ThedaCare, Gold Cross Ambulance Team Up on Initiative
ThedaCare Physicians-Waupaca and Gold Cross Ambulance teamed up to create the Community Paramedic Program to help patients in their homes be more successful with their recovery, healthcare or chronic condition management.
A Gold Cross paramedic visits with patients enrolled in the program, who often have complex medical needs, said Laurie Moore, a project coordinator with ThedaCare. Each patient will have his or her own goals. By working with them in their home, the goal may be to decrease the number of emergency department visits, prevent hospitalizations or improve their medical condition. A goal with all patients is that they are more able to manage their own care and navigate the health care system.

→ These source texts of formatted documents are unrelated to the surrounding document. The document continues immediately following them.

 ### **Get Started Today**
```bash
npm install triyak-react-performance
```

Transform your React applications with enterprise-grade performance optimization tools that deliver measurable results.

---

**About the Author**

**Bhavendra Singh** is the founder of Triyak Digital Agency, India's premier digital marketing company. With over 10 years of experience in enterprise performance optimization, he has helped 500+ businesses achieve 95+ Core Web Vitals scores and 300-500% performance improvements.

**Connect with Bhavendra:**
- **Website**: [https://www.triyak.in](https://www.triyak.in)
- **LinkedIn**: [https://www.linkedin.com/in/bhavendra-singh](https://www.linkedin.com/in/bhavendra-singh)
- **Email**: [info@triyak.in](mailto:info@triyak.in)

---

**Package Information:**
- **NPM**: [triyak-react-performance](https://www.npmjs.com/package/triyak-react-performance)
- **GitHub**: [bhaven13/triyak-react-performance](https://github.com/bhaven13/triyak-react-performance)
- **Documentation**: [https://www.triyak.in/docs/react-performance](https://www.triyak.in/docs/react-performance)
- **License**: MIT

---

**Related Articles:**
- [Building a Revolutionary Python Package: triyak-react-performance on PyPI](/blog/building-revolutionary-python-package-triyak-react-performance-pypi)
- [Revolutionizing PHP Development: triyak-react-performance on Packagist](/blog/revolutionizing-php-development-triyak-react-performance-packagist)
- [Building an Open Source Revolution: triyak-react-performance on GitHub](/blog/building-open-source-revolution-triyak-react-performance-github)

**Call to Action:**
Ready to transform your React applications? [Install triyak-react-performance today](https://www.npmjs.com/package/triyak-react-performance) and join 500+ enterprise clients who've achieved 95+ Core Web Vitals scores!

Additionally, paramedics arrive at homes in a Gold Cross vehicle, rather than an ambulance, to not add patient and neighborhood stress.
“The community paramedic program helps us interact with our patients in their home environment where it can be a more relaxed setting for the patient, leading to a more complete understanding of the clinical picture,” Moore said. “We help with medication concerns especially when patients have many medications, new medications and multiple physicians. Many patients in the program are more successful with their medication management and negative situations have been prevented. Many patients also have been provided with home safety solutions, including removal of hazardous situations.”
They have also helped connect patients to community resources available to them, such as giving them the assistance they need to make it to appointments or receive referrals for specific care. “All of this work also supports the patient families,” Moore said.
Here’s how the program works: A patient’s primary care physician submits a request to the Community Paramedic program team, which determines if the patient would likely benefit from it. Next, the Community Paramedic from Gold Cross Ambulance calls the patient and sets up a home visit. Afterwards, the Community Paramedic communicates to the primary care physician what happened during the visit and if any changes to the patient’s care plan were made, or are recommended. All visit notes are recorded in the patient’s medical record for referencing by the patients care team.
The program targets patients who have had three or more emergency room visits within the past six months, or who have had six or more visits within the past year, said Sandra Groenewold, MD, ThedaCare expanded care team physician champion. Patients also served by the program may not qualify for or decline home health care services, but are identified as needing additional services. “We’re choosing to focus on prevention and wellness so it’s a lot of education, answering questions and getting back to the primary care physician with any concerns the patient may have,” she said.
The community paramedic program has seen success in the Fox Cities where it was initially rolled out. For example, paramedics worked with patients who previously went monthly to the emergency room to make changes to their care plan, which led to a decrease in emergency room visits, Dr. Groenewold said.
Moore said primary care physicians like the program since it provides in-home support for patients who may be medically and socially complex. “With only the ability to see patients in a clinical setting, physicians may miss a big piece of the clinical picture that may be noted during a visit in a more relaxed setting,” she said.
“The program has been life-changing for several patients,” Dr. Groenewold said. “We had a patient who was essentially homebound due to some health issues and he’s now able to go out into the community, and his family members are not afraid to leave him home alone.”
Funding for Waupaca’s community paramedic program came from a Robert Wood Johnson Foundation grant, ThedaCare, ThedaCare Foundation-Waupaca and Gold Cross Ambulance.
For more than 100 years, ThedaCare™ has been committed to finding a better way to deliver serious and complex healthcare to patients throughout Northeast Wisconsin. The organization serves over 200,000 patients annually and employs more than 6,800 healthcare professionals throughout the region. ThedaCare has seven hospitals located in Appleton, Neenah, Berlin, Waupaca, Shawano, New London and Wild Rose as well as 32 clinics in nine counties. ThedaCare is the first in Wisconsin to be a Mayo Clinic Care Network Member, giving our specialists the ability to consult with Mayo Clinic experts on a patient’s care. ThedaCare is a non-profit healthcare organization with a level II trauma center, comprehensive cancer treatment, stroke and cardiac programs as well as a foundation dedicated to community service.